Also, if you do get a condo, two bedroom condos come with a parking slot in the rent. A 3 bedroom usually comes with two parking slots. If you don't have a vehicle or will have an extra space you can rent that out to offset your rent cost. Or you could use that in your rent negotiation, have the landlord deduct the parking slot(s) from your rent to come out a little bit cheaper.


----------



## raconnor (Oct 30, 2012)

I have two young daughters (7 and 2) so security was a high priority for me when choosing a place.
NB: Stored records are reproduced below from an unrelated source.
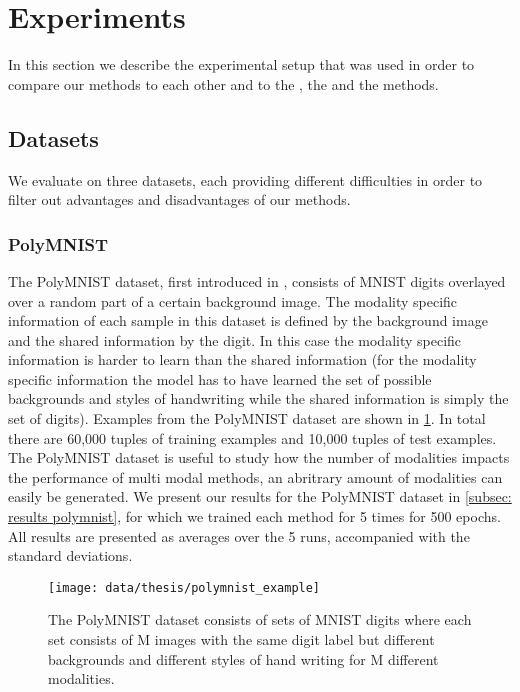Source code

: \section{Experiments}
In this section we describe the experimental setup that was used in order to compare our methods to each other and to the , the  and the  methods.

\subsection{Datasets}
We evaluate on three datasets, each providing different difficulties in order to filter out advantages and disadvantages of our methods.

\subsubsection{PolyMNIST} \label{polymnist}
The PolyMNIST dataset, first introduced in \cite{sutter_multimodal_2020}, consists of MNIST digits overlayed over a random part of a certain background image.
The modality specific information of each sample in this dataset is defined by the background image and the shared information by the digit.
In this case the modality specific information is harder to learn than the shared information (for the modality specific information the model has to have learned the set of possible backgrounds and styles of handwriting while the shared information is simply the set of digits).
Examples from the PolyMNIST dataset are shown in \cref{fig:PolyMNIST}.
In total there are 60,000 tuples of training examples and 10,000 tuples of test examples.
The PolyMNIST dataset is useful to study how the number of modalities impacts the performance of multi modal methods, an abritrary amount of modalities can easily be generated.
We present our results for the PolyMNIST dataset in \cref{subsec: results polymnist}, for which we trained each method for 5 times for 500 epochs.
All results are presented as averages over the 5 runs, accompanied with the standard deviations.


\begin{figure}[h!]
    \centering
    \texttt{[image: data/thesis/polymnist\_example]}
    \caption{The PolyMNIST dataset consists of sets of MNIST
    digits where each set consists of M images
    with the same digit label but different backgrounds
    and different styles of hand writing for M different modalities.}
    \label{fig:PolyMNIST}
\end{figure}

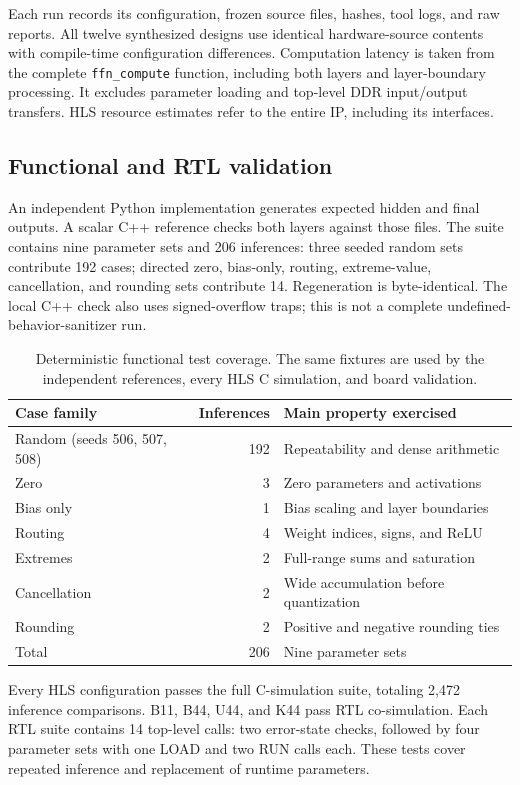 \documentclass[11pt,letterpaper]{article}
\DeclareRobustCommand{\code}[1]{\nolinkurl{#1}}
\begin{document}
Each run records its configuration, frozen source files, hashes, tool logs, and
raw reports. All twelve synthesized designs use identical hardware-source
contents with compile-time configuration differences. Computation latency is
taken from the complete \code{ffn_compute} function, including both layers and
layer-boundary processing. It excludes parameter loading and top-level DDR
input/output transfers. HLS resource estimates refer to the entire IP,
including its interfaces.

\subsection{Functional and RTL validation}
An independent Python implementation generates expected hidden and final
outputs. A scalar C++ reference checks both layers against those files. The
suite contains nine parameter sets and 206 inferences: three seeded random
sets contribute 192 cases; directed zero, bias-only, routing, extreme-value,
cancellation, and rounding sets contribute 14. Regeneration is byte-identical.
The local C++ check also uses signed-overflow traps; this is not a complete
undefined-behavior-sanitizer run.

\begin{table}[tb]
\centering
\small
\caption{Deterministic functional test coverage. The same fixtures are used by
the independent references, every HLS C simulation, and board validation.}
\label{tab:coverage}
\begin{tabular}{lrl}
\toprule
Case family & Inferences & Main property exercised\\
\midrule
Random (seeds 506, 507, 508) & 192 & Repeatability and dense arithmetic\\
Zero & 3 & Zero parameters and activations\\
Bias only & 1 & Bias scaling and layer boundaries\\
Routing & 4 & Weight indices, signs, and ReLU\\
Extremes & 2 & Full-range sums and saturation\\
Cancellation & 2 & Wide accumulation before quantization\\
Rounding & 2 & Positive and negative rounding ties\\
\midrule
Total & 206 & Nine parameter sets\\
\bottomrule
\end{tabular}
\end{table}

Every HLS configuration passes the full C-simulation suite, totaling 2,472
inference comparisons. B11, B44, U44, and K44 pass RTL co-simulation. Each RTL
suite contains 14 top-level calls: two error-state checks, followed by four
parameter sets with one LOAD and two RUN calls each. These tests cover repeated
inference and replacement of runtime parameters.
\end{document}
My wife and I finally decided on Bonifacio Global City and we haven't had a single problem. 

There are plenty of things to do that are within walking distance, the BGC hop-on hop-off bus will take you to all the "hot spots" that might be too far to walk to, and there's a bus that goes from Market Market to Ayala station so Glorietta/Greenbelt/SM are easily accessible and it's a cinch to get an MRT ride to just about anywhere else. 

We're in a condo because it offered the best security in our opinions. There's usually a few guards on the outside of the building to let vehicles in, another guard at the elevator, and then a roaming guard for the floors. 

Global City isn't really "3rd world" like some places in the Philippines.

If you're on a tighter budget, you might look at Bonifacio Heights condos in the fort. You can find a 3 bedroom there for a decent price. My father-in-law is a retired general and he has a place over there. When we go visit we usually see quite a few expats and they all say the security is top notch. 

If you're going to live in Manila, you need to be in a condo for security. The only "houses" you'll find that have good security are the very expensive subdivisions. If price is no matter, you could look at Forbes or Mahogany Place. You'd probably need a car there, though. In a condo most guards will gladly grab you a taxi.


----------